Everyone’s baseline is upleveled because automation handles so much of the repetitive work. The differentiator isn’t raw coding ability – it’s judgment, taste, and how well someone can collaborate with AI and others. Specialization matters less; adaptability and product intuition matter more.
We saw this firsthand at the Cursor Hackathon we ran in Singapore – a 24-hour build event backed by Cursor, OpenAI, DeepMind, and Anthropic. Over 400 participants joined, and most of the top projects came from solo or two-person teams, not large squads. Many weren’t traditional developers at all – they just had strong product sense and worked fluently with AI. That was the clearest proof that this new paradigm rewards taste, speed, and collaboration over headcount. One sharp builder with the right mindset can now do what it used to take a full team to pull off.

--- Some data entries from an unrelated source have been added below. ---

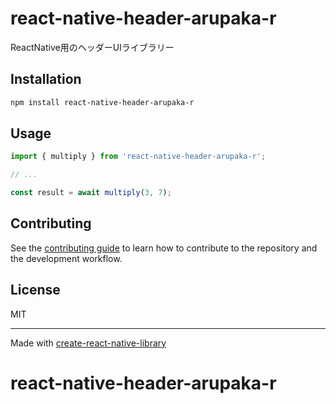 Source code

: # react-native-header-arupaka-r

ReactNative用のヘッダーUIライブラリー

## Installation

```sh
npm install react-native-header-arupaka-r
```

## Usage

```js
import { multiply } from 'react-native-header-arupaka-r';

// ...

const result = await multiply(3, 7);
```

## Contributing

See the [contributing guide](CONTRIBUTING.md) to learn how to contribute to the repository and the development workflow.

## License

MIT

---

Made with [create-react-native-library](https://github.com/callstack/react-native-builder-bob)
# react-native-header-arupaka-r
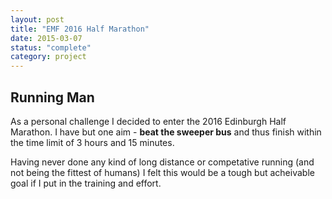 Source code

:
 ```yaml
---
layout: post
title: "EMF 2016 Half Marathon"
date: 2015-03-07
status: "complete"
category: project
---
```


## Running Man

As a personal challenge I decided to enter the 2016 Edinburgh Half Marathon. I have but one aim - **beat the sweeper bus** and thus finish within the time limit of 3 hours and 15 minutes.

Having never done any kind of long distance or competative running (and not being the fittest of humans) I felt this would be a tough but acheivable goal if I put in the training and effort.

For a founder with a small team, what’s the first, most practical step to introduce vibe coding into their workflow without causing major disruption?
Honestly, there’s no gentle way to do it – you have to disrupt. If you try to ease into it, you’ll never catch up. Every six months you wait feels like six years of falling behind. The teams that lean in early build compounding skill and speed that others can’t replicate later.
The most practical first step is to lead by example. I didn’t roll out a “vibe coding policy” – I just started building in front of my team. When your non-technical founder is shipping prototypes in hours, it either inspires or terrifies people – but either way, it moves them. Once people see what’s possible, curiosity spreads naturally.
What are the biggest pushbacks or challenges you see from developers when they first encounter this new way of working, and how do you overcome them?
For my team, it hasn’t really been an issue – we’re already all-in on this way of building. But for a lot of developers, the pushback usually comes from a sense of loss of control. It’s not just a workflow change; it’s an identity shift. When you’ve spent years mastering syntax and precision, it’s hard to accept that the tools can now do in seconds what used to take you hours.
Many feel like the quality isn’t as good as what they’d write by hand. But that’s missing the bigger picture. Coding is becoming what woodworking or hand-sewing used to be – still an art, still respected, but no longer the bottleneck to creation. The value moves up the stack – to design, orchestration, and taste.
As AI handles more of the boilerplate, what are the new “superpower” skills that developers should be focusing on to stay valuable and thrive?
Developers who’ll thrive are the ones who think in systems. They can zoom out, connect dots, and design flows that make sense across product, data, and user behavior.
Taste becomes the new leverage – knowing what good feels like, not just what works. And adaptability is everything. The best engineers will evolve their identity from “code writer” to “problem shaper.”
For developers who want to learn vibe coding but can’t attend a codewithai.xyz workshop, what are the best self-learning resources or side projects you’d recommend to get started?
Download Cursor, watch Riley Brown on YouTube, and try to build your own app. There is no substitute for building to learn here.
What are some of the most impressive projects your students have been able to build in a single weekend after a workshop?
- App with full Whatsapp integration
- AI poop tracker for gut health
What is the single biggest mistake founders are making right now when it comes to adopting AI in their engineering teams?
Not pushing them hard enough or making them uncomfortable because that’s how change happens.